┌──
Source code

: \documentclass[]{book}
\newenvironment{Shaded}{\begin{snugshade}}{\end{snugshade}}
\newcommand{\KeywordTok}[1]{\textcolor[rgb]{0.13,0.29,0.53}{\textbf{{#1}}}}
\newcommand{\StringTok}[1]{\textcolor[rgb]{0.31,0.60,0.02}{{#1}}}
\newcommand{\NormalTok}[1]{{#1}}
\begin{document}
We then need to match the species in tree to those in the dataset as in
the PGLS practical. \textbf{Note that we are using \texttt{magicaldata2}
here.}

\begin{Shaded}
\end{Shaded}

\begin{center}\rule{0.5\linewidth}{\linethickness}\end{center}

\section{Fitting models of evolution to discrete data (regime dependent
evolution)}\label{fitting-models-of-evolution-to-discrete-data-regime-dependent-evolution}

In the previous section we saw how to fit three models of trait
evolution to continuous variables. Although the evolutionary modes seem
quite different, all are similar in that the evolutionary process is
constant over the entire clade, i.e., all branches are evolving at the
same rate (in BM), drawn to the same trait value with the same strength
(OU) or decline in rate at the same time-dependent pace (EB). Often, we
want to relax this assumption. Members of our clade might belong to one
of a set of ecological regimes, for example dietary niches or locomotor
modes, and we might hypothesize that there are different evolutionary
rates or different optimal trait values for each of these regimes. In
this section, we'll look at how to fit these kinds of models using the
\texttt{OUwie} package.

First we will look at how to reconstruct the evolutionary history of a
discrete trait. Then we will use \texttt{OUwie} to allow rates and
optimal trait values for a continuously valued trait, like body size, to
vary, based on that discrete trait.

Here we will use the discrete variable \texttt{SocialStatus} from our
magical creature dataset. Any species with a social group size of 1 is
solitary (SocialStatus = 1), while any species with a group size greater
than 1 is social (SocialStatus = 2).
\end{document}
└──
┌──
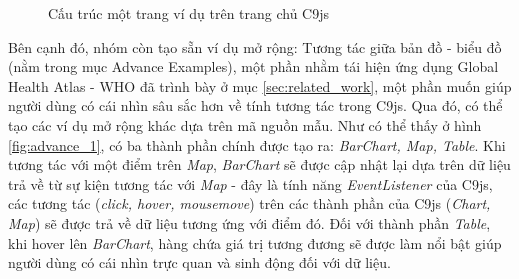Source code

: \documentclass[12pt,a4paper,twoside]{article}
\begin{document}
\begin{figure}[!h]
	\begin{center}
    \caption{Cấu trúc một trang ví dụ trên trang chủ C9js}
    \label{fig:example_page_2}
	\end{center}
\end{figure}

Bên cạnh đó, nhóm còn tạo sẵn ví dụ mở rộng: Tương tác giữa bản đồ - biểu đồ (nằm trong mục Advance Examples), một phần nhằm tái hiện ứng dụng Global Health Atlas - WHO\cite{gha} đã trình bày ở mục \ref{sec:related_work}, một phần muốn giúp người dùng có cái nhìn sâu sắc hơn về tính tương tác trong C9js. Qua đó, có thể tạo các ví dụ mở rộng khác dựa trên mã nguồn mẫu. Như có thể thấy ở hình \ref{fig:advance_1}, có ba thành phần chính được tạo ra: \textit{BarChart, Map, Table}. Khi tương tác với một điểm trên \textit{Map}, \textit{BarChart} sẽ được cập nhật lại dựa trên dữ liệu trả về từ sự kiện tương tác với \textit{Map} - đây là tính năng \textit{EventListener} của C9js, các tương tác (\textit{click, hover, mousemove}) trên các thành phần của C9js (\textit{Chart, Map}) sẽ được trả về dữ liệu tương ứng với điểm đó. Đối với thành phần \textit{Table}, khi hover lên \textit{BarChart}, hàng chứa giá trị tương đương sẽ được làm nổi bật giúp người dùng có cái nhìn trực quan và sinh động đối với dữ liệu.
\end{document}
└──
_Activity_. Please find every line in the records that contains the word "modes", and copy it out.

_Reply_.
evolution to continuous variables. Although the evolutionary modes seem
modes, and we might hypothesize that there are different evolutionary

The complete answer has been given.